Hi,
I've written a parse-exe plugin for downloading EXE files from crawled
pages.
I've used the parse-pdf as my template.
Although the plugin works (d/l the exe with any content type related ,i.e.
application/(x-exe|x-msdos|x-dosexec..)), i still get nullPointerException
for parseData.
I don't fully understand the code in the end, and i might missed something,
can anyone help?
the getParse(Content content) i've written:
public Parse getParse(Content content) {
String resultText = "No textual content available";
String resultTitle = "No textual content available";
Outlink[] outlinks = new Outlink[0];
Metadata metadata = new Metadata();
try {
byte[] raw = content.getContent();
String contentLength = content.getMetadata().get(
Response.CONTENT_LENGTH);
if (contentLength != null && raw.length !=
Integer.parseInt(contentLength))
{
return new ParseStatus(ParseStatus.FAILED,
ParseStatus.FAILED_TRUNCATED,
"Content truncated at "+raw.length
+" bytes. Parser can't handle incomplete exe
file.").getEmptyParse(getConf());
}
// download the file - separate method (doesn't effect the other vars)
downloadContentType(content);
}catch (Exception e) { // run time exception
if (LOG.isWarnEnabled()) {
LOG.warn("General exception in EXE parser: "+e.getMessage());
e.printStackTrace(LogUtil.getWarnStream(LOG));
}
return new ParseStatus(ParseStatus.FAILED,
"Can't be handled as exe document. " +
e).getEmptyParse(getConf());
}
ParseData parseData = new ParseData(ParseStatus.STATUS_SUCCESS,
resultTitle, outlinks,
content.getMetadata());
return new ParseImpl(resultText, parseData);
}
when running i get this exception:
java.lang.NullPointerException
at org.apache.nutch.parse.ParseData.write(ParseData.java:163)

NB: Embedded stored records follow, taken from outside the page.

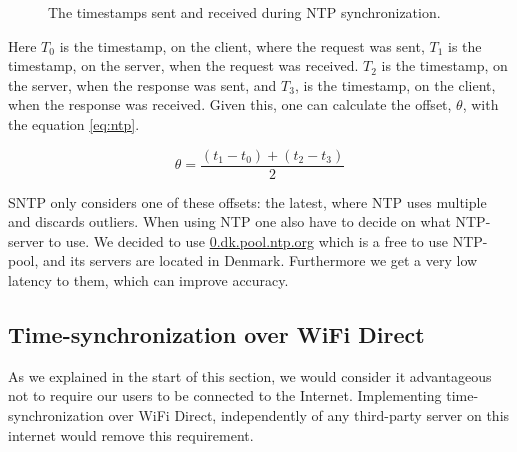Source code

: \begin{figure}[htb]
    \centering
    \caption{The timestamps sent and received during \ac{NTP} synchronization.}
    \label{fig:ntp_packets}
\end{figure}

Here $T_0$ is the timestamp, on the client, where the request was sent, $T_1$ is the timestamp, on the server, when the request was received.
$T_2$ is the timestamp, on the server, when the response was sent, and $T_3$, is the timestamp, on the client, when the response was received.
Given this, one can calculate the offset, $\theta$, with the equation \ref{eq:ntp}.

\begin{equation}\label{eq:ntp}
    \theta = \frac{(t_1 - t_0)+(t_2 - t_3)}{2}
\end{equation}

\ac{SNTP} only considers one of these offsets: the latest, where \ac{NTP} uses multiple and discards outliers.
When using \ac{NTP} one also have to decide on what \ac{NTP}-server to use.
We decided to use \url{0.dk.pool.ntp.org} which is a free to use \ac{NTP}-pool, and its servers are located in Denmark.
Furthermore we get a very low latency to them, which can improve accuracy.

\subsection{Time-synchronization over WiFi Direct}
As we explained in the start of this section, we would consider it advantageous not to require our users to be connected to the Internet.
Implementing time-synchronization over WiFi Direct, independently of any third-party server on this internet would remove this requirement.

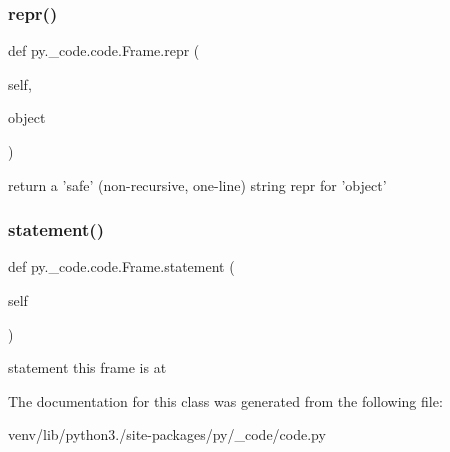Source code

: \subsubsection{\texorpdfstring{repr()}{repr()}}
{\footnotesize\ttfamily def py.\+\_\+code.\+code.\+Frame.\+repr (\begin{DoxyParamCaption}\item[{}]{self,  }\item[{}]{object }\end{DoxyParamCaption})}

\begin{DoxyVerb}return a 'safe' (non-recursive, one-line) string repr for 'object'
\end{DoxyVerb}
 \mbox{\label{classpy_1_1__code_1_1code_1_1_frame_a94ebaef23b91092b348a7bcf56098fe7}} 
\subsubsection{\texorpdfstring{statement()}{statement()}}
{\footnotesize\ttfamily def py.\+\_\+code.\+code.\+Frame.\+statement (\begin{DoxyParamCaption}\item[{}]{self }\end{DoxyParamCaption})}

\begin{DoxyVerb}statement this frame is at \end{DoxyVerb}
 

The documentation for this class was generated from the following file\+:\begin{DoxyCompactItemize}
\item 
venv/lib/python3./site-\/packages/py/\+\_\+code/code.\+py\end{DoxyCompactItemize}
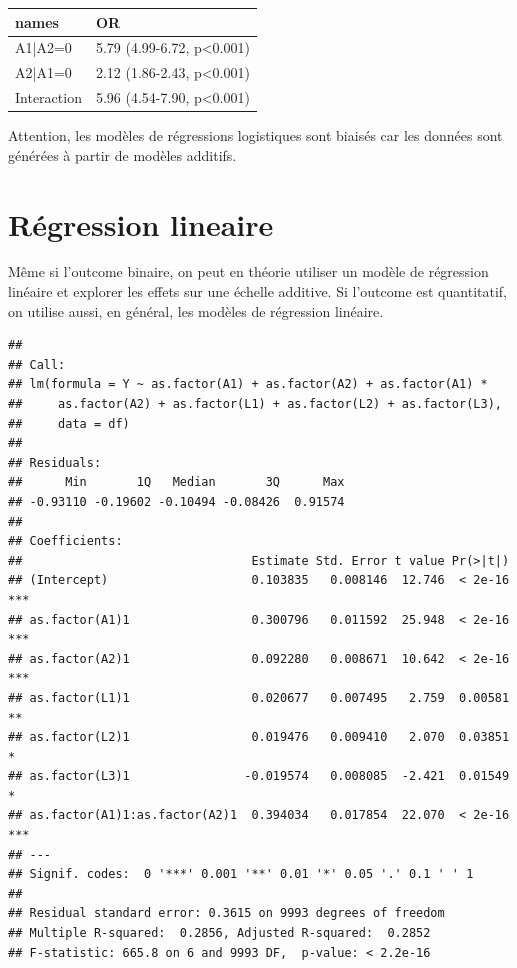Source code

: \documentclass[
]{book}
\begin{document}
\begin{table}
\centering
\begin{tabular}[t]{l|l}
\hline
names & OR\\
\hline
A1|A2=0 & 5.79 (4.99-6.72, p<0.001)\\
\hline
A2|A1=0 & 2.12 (1.86-2.43, p<0.001)\\
\hline
Interaction & 5.96 (4.54-7.90, p<0.001)\\
\hline
\end{tabular}
\end{table}

Attention, les modèles de régressions logistiques sont biaisés car les données sont générées à partir de modèles additifs.

\hypertarget{ruxe9gression-lineaire}{%
\section{Régression lineaire}\label{ruxe9gression-lineaire}}

Même si l'outcome binaire, on peut en théorie utiliser un modèle de régression linéaire et explorer les effets sur une échelle additive. Si l'outcome est quantitatif, on utilise aussi, en général, les modèles de régression linéaire.

\begin{verbatim}
## 
## Call:
## lm(formula = Y ~ as.factor(A1) + as.factor(A2) + as.factor(A1) * 
##     as.factor(A2) + as.factor(L1) + as.factor(L2) + as.factor(L3), 
##     data = df)
## 
## Residuals:
##      Min       1Q   Median       3Q      Max 
## -0.93110 -0.19602 -0.10494 -0.08426  0.91574 
## 
## Coefficients:
##                                Estimate Std. Error t value Pr(>|t|)    
## (Intercept)                    0.103835   0.008146  12.746  < 2e-16 ***
## as.factor(A1)1                 0.300796   0.011592  25.948  < 2e-16 ***
## as.factor(A2)1                 0.092280   0.008671  10.642  < 2e-16 ***
## as.factor(L1)1                 0.020677   0.007495   2.759  0.00581 ** 
## as.factor(L2)1                 0.019476   0.009410   2.070  0.03851 *  
## as.factor(L3)1                -0.019574   0.008085  -2.421  0.01549 *  
## as.factor(A1)1:as.factor(A2)1  0.394034   0.017854  22.070  < 2e-16 ***
## ---
## Signif. codes:  0 '***' 0.001 '**' 0.01 '*' 0.05 '.' 0.1 ' ' 1
## 
## Residual standard error: 0.3615 on 9993 degrees of freedom
## Multiple R-squared:  0.2856, Adjusted R-squared:  0.2852 
## F-statistic: 665.8 on 6 and 9993 DF,  p-value: < 2.2e-16
\end{verbatim}
\end{document}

at org.apache.nutch.parse.ParseImpl.write(ParseImpl.java:55)
at org.apache.nutch.fetcher.FetcherOutput.write(FetcherOutput.java
:63)
at org.apache.hadoop.mapred.MapTask$MapOutputBuffer.collect(
MapTask.java:315)
at org.apache.nutch.fetcher.Fetcher$FetcherThread.output(
Fetcher.java:403)
at org.apache.nutch.fetcher.Fetcher$FetcherThread.run(Fetcher.java
:164)
fetch of http://www2.ati.com/misc/themes/ATI_ThemeManager_July2004.exefailed
with:
java.lang.NullPointerException
Thanks,
Eyal.
--
Eyal Edri